[DIRECTIONS FOR THIS TASK] A line belongs in the answer if it contains "directory"; copy every such line from the entries below.

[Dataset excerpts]
__________

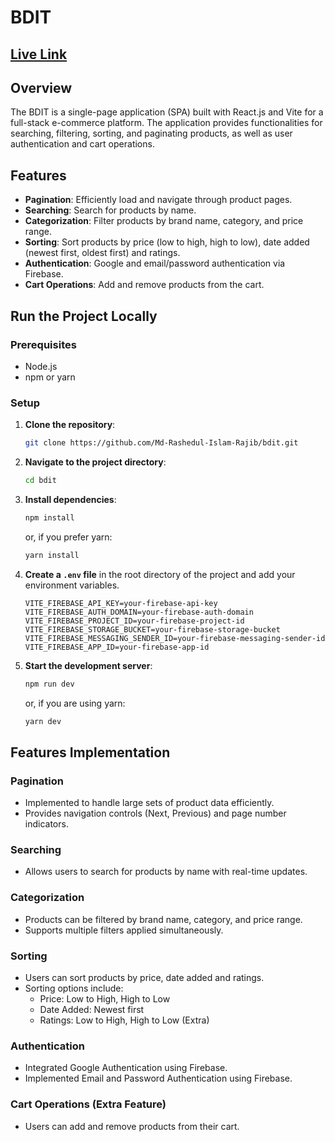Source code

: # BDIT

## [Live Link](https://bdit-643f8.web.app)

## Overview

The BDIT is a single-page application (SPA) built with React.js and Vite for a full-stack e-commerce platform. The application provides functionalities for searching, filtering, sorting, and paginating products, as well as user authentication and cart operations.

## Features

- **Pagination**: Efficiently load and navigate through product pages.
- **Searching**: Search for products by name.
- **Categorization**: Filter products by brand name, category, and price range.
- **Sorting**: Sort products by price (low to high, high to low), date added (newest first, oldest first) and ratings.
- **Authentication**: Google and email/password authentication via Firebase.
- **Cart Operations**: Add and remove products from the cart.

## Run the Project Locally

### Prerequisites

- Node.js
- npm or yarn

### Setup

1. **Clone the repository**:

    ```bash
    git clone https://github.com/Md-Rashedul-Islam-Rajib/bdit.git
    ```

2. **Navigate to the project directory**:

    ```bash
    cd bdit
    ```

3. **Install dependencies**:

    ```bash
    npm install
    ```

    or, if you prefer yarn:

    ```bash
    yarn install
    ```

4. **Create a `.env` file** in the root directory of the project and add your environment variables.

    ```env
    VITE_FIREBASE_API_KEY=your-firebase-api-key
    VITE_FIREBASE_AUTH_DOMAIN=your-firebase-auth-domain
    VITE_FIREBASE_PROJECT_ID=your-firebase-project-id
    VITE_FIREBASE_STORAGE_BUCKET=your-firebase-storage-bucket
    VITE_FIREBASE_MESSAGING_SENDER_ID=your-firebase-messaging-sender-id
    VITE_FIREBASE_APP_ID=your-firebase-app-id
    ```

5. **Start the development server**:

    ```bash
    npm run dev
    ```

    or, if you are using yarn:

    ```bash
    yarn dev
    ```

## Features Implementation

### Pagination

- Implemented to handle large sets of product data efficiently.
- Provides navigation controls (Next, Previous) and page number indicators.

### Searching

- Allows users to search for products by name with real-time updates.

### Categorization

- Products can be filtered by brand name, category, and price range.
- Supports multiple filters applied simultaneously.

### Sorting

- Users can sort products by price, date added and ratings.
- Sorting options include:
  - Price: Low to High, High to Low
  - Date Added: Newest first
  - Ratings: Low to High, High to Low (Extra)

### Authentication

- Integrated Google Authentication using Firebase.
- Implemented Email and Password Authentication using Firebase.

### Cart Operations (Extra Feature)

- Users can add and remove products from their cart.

__________

[OUTPUT FOR THIS TASK]
2. **Navigate to the project directory**:
4. **Create a `.env` file** in the root directory of the project and add your environment variables.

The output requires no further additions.